The One With the Walking


People that walk slow. OH MY GOSH!  I cannot mentally FATHOM why is takes people so long to move their appendages.  I will take some responsibility, in that I walk faster than the average individual.  I have short legs, and  the misfortune of having tall modelesque friends, so I have overcompensated with a spritely stride which makes me travel further and faster than the average Homo Sapien.  But that is beside the point. Everyone else needs to be accommodating.

This is what I imagine these sloth like people to be thinking as they clog up streets, halls and alleys, “Ho, hum, what a wonderful stroll on this six inch path with lava on either side of it, making it impossible for kind strangers to pass me.  I think I’ll move as fast as Pangaea did when it broke into 7 continents.” It is so inappropriate and irritating.  Usually there are two of them walking at that robot like pace, holding hands, and it is all I can do not to sprint through them yelling, “Red Rover.”

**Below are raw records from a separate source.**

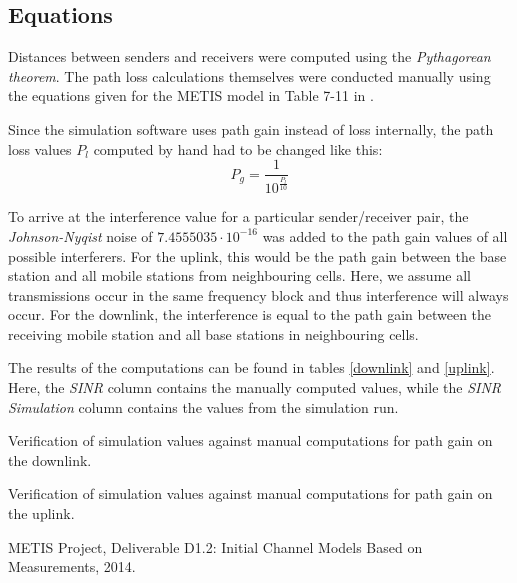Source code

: \documentclass{article}
\begin{document}
	\subsection{Equations}
	Distances between senders and receivers were computed using the \emph{Pythagorean theorem}. The path loss calculations themselves were conducted manually using the equations given for the METIS model in Table 7-11 in \cite{METIS1.2}. 
	
	Since the simulation software uses path gain instead of loss internally, the path loss values $P_l$ computed by hand had to be changed like this:
	\begin{equation}
	\label{gaineq}
	P_g = \frac{1}{10^{\frac{P_l}{10}}}
	\end{equation}
	
	To arrive at the interference value for a particular sender/receiver pair, the \emph{Johnson-Nyqist} noise of $7.4555035\cdot10^{-16}$ was added to the path gain values of all possible interferers. For the uplink, this would be the path gain between the base station and all mobile stations from neighbouring cells. Here, we assume all transmissions occur in the same frequency block and thus interference will always occur. For the downlink, the interference is equal to the path gain between the receiving mobile station and all base stations in neighbouring cells.
	
	The results of the computations can be found in tables \ref{downlink} and \ref{uplink}. Here, the \emph{SINR} column contains the manually computed values, while the \emph{SINR Simulation} column contains the values from the simulation run.  

\begin{table}[h!]
  \begin{center}
    \caption{Verification of simulation values against manual computations for path gain on the downlink.}
    \label{downlink}
  \end{center}
\end{table}

\begin{table}[h!]
  \begin{center}
    \caption{Verification of simulation values against manual computations for path gain on the uplink.}
    \label{uplink}
  \end{center}
\end{table}

\begin{thebibliography}{9}


  METIS Project,
  Deliverable D1.2: Initial Channel Models Based on Measurements,
  2014.

\end{thebibliography}
\end{document}
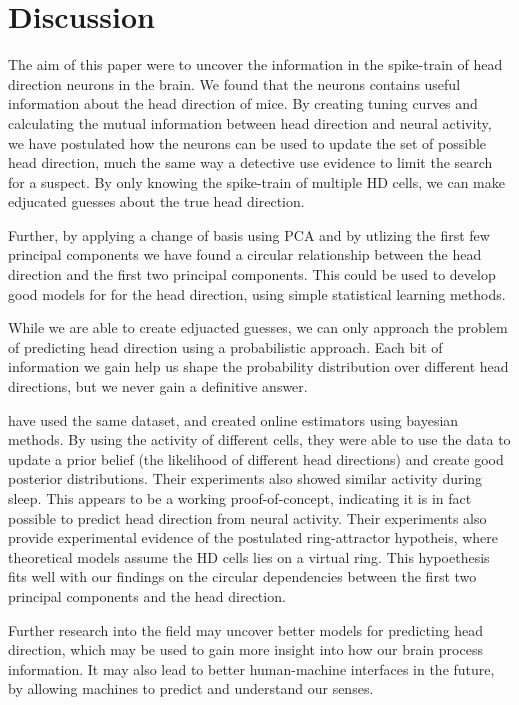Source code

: \section{Discussion}
The aim of this paper were to uncover the information in the spike-train of head direction neurons in the brain.
We found that the neurons contains useful information about the head direction of mice. By creating tuning curves and calculating the mutual information between head direction and neural activity, we have postulated how the neurons can be used to update the set of possible head direction, much the same way a detective use evidence to limit the search for a suspect. By only knowing the spike-train of multiple HD cells, we can make edjucated guesses about the true head direction.

Further, by applying a change of basis using PCA and by utlizing the first few principal components we have found a circular relationship between the head direction and the first two principal components.  This could be used to develop good models for for the head direction, using simple statistical learning methods. 

While we are able to create edjuacted guesses, we can only approach the problem of predicting head direction using a probabilistic approach. Each bit of information we gain help us shape the probability distribution over different head directions, but we never gain a definitive answer. 


\cite{projectdata} have used the same dataset, and created online estimators using bayesian methods. By using the activity of different cells, they were able to use the data to update a prior belief (the likelihood of different head directions) and create good posterior distributions. Their experiments also showed similar activity during sleep. This appears to be a working proof-of-concept, indicating it is in fact possible to predict head direction from neural activity. Their experiments also provide experimental evidence of the postulated ring-attractor hypotheis, where theoretical models assume the HD cells lies on a virtual ring. This hypoethesis fits well with our findings on the circular dependencies between the first two principal components and the head direction.  

Further research into the field may uncover better models for predicting head direction, which may be used to gain more insight into how our brain process information. It may also lead to better human-machine interfaces in the future, by allowing machines to predict and understand our senses. 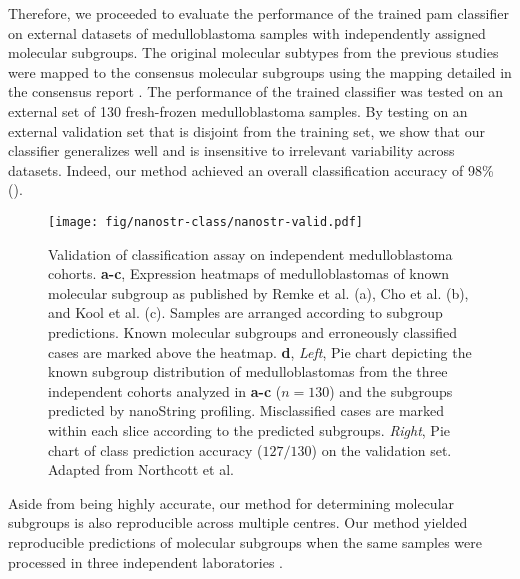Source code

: Therefore, we proceeded to evaluate the performance of the trained \gls{pam} classifier on external datasets of medulloblastoma samples with independently assigned molecular subgroups. The original molecular subtypes from the previous studies were mapped to the consensus molecular subgroups using the mapping detailed in the consensus report . The performance of the trained classifier was tested on an external set of 130 fresh-frozen medulloblastoma samples. By testing on an external validation set that is disjoint from the training set, we show that our classifier generalizes well and is insensitive to irrelevant variability across datasets. Indeed, our method achieved an overall classification accuracy of 98\% ().

\begin{figure}[hb]
	\begin{center}
		\texttt{[image: fig/nanostr-class/nanostr-valid.pdf]}
	\end{center}
	\caption[Validation of classification assay on independent medulloblastoma cohorts]
	{
	Validation of classification assay on independent medulloblastoma cohorts.
	\textbf{a-c}, Expression heatmaps of medulloblastomas of known molecular subgroup as published by Remke et al. (a), Cho et al. (b), and Kool et al. (c). Samples are arranged according to subgroup predictions. Known molecular subgroups and erroneously classified cases are marked above the heatmap.
	\textbf{d}, \emph{Left}, Pie chart depicting the known subgroup distribution of medulloblastomas from the three independent cohorts analyzed in \textbf{a-c} ($n = 130$) and the subgroups predicted by nanoString profiling. Misclassified cases are marked within each slice according to the predicted subgroups. \emph{Right}, Pie chart of class prediction accuracy ($127/130$) on the validation set. Adapted from Northcott et al.
	}
	\label{fig:nanostr-valid}
\end{figure}

Aside from being highly accurate, our method for determining molecular subgroups is also reproducible across multiple centres. Our method yielded reproducible predictions of molecular subgroups when the same samples were processed in three independent laboratories .

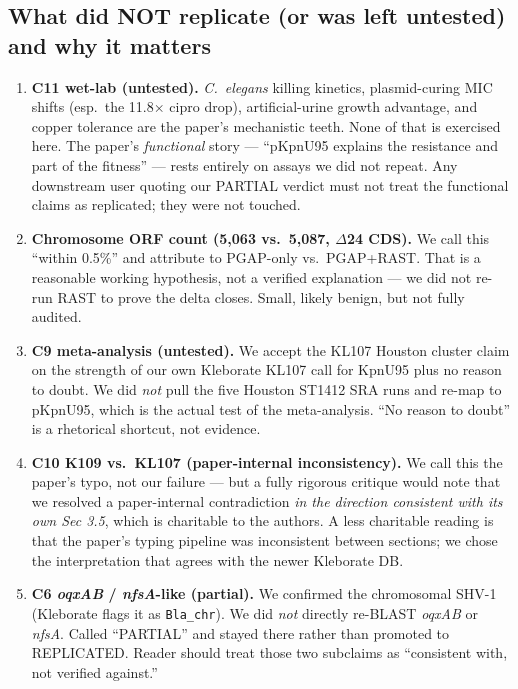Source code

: \documentclass[11pt]{article}
\begin{document}
\subsection{What did NOT replicate (or was left untested) and why it matters}
\begin{enumerate}
  \item \textbf{C11 wet-lab (untested).} \textit{C.\ elegans} killing kinetics, plasmid-curing MIC shifts (esp.\ the 11.8$\times$ cipro drop), artificial-urine growth advantage, and copper tolerance are the paper's mechanistic teeth. None of that is exercised here. The paper's \emph{functional} story --- ``pKpnU95 explains the resistance and part of the fitness'' --- rests entirely on assays we did not repeat. Any downstream user quoting our PARTIAL verdict must not treat the functional claims as replicated; they were not touched.
  \item \textbf{Chromosome ORF count (5{,}063 vs.\ 5{,}087, $\Delta$24 CDS).} We call this ``within 0.5\%'' and attribute to PGAP-only vs.\ PGAP+RAST. That is a reasonable working hypothesis, not a verified explanation --- we did not re-run RAST to prove the delta closes. Small, likely benign, but not fully audited.
  \item \textbf{C9 meta-analysis (untested).} We accept the KL107 Houston cluster claim on the strength of our own Kleborate KL107 call for KpnU95 plus no reason to doubt. We did \emph{not} pull the five Houston ST1412 SRA runs and re-map to pKpnU95, which is the actual test of the meta-analysis. ``No reason to doubt'' is a rhetorical shortcut, not evidence.
  \item \textbf{C10 K109 vs.\ KL107 (paper-internal inconsistency).} We call this the paper's typo, not our failure --- but a fully rigorous critique would note that we resolved a paper-internal contradiction \emph{in the direction consistent with its own Sec 3.5}, which is charitable to the authors. A less charitable reading is that the paper's typing pipeline was inconsistent between sections; we chose the interpretation that agrees with the newer Kleborate DB.
  \item \textbf{C6 \textit{oqxAB} / \textit{nfsA}-like (partial).} We confirmed the chromosomal SHV-1 (Kleborate flags it as \texttt{Bla\_chr}). We did \emph{not} directly re-BLAST \textit{oqxAB} or \textit{nfsA}. Called ``PARTIAL'' and stayed there rather than promoted to REPLICATED. Reader should treat those two subclaims as ``consistent with, not verified against.''
\end{enumerate}
\end{document}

I used to run into the problem frequently with athletes in college.  Mostly on the brick pathways where on either side were signs that said, “Please Stay of the Grass.” These Neanderthals would carefully place one foot in front of the other, as though it was the most tedious task they had to do all day.  My greatest fear is that it was the only thing they ever accomplished at school.  They were so unmoving that I wondered if perhaps they were statues, erected to block my only way to the dining hall.

Since I am often stuck behind someone slow, I have developed a particular set of skills to try and move around them.  First, I walk as fast as possible to where they stand, stop as far behind as is socially acceptable, then engage in what I like to call “revving.”  I call it this because I equate it to a car that is going to take off full speed.  It involves quick and hurried steps, until I am breathing on their neck, then I ease off, then scamper up again, and repeat the awkward heaving breathing.  I do this in the hopes that they will become frightened of the strange blonde that keeps aggressively moving into their personal space, step to the side, and let me pass.  Athletes don’t catch on so easily, unfortunately. I also engage in the “hand shoo”, where I make wild gestures like people do to dogs when they want them to stop sniffing their crotch.  Occasionally, if I am in a rule-breaking mood, I’ll step into the lava, grass, or busy street to move around these people.  This is done in an angry huff, with arms swinging to show them I am truly irritated in their social indecency.  It is also a warning that I am capable of moving quickly, so if someday I kick them in the kneecap for their sins, I will be able to escape.

Note to all you slow walkers out there: Please do better.  You are ruining the bipedal way of life for all of us.